■ EXERCISE PROMPT
Beginning with the line of the entries below that holds "Here you can" and ending with the line that holds "https://antonijak.github.io/08-Detailed-Countries-Filter/)", transcribe each line exactly as written. Pictures stay out.
#### PROVIDED RECORDS
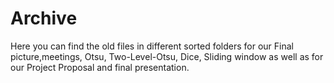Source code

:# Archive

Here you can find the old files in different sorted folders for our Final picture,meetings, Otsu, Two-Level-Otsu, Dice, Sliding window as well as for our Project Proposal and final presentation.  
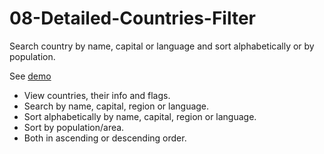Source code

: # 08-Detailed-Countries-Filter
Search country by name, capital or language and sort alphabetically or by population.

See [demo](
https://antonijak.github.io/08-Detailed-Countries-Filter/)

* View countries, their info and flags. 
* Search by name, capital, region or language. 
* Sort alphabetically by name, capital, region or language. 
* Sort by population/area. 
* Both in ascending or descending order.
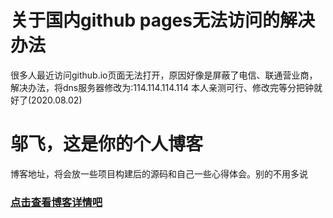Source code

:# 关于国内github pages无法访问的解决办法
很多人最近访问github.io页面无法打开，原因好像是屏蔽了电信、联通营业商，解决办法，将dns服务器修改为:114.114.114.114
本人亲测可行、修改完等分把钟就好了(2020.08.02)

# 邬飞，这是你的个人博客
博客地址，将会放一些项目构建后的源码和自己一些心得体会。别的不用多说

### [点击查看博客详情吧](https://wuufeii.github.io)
########
■ TASK ANSWER
Here you can find the old files in different sorted folders for our Final picture,meetings, Otsu, Two-Level-Otsu, Dice, Sliding window as well as for our Project Proposal and final presentation.  
Source code

: # 08-Detailed-Countries-Filter
Search country by name, capital or language and sort alphabetically or by population.

See [demo](
https://antonijak.github.io/08-Detailed-Countries-Filter/)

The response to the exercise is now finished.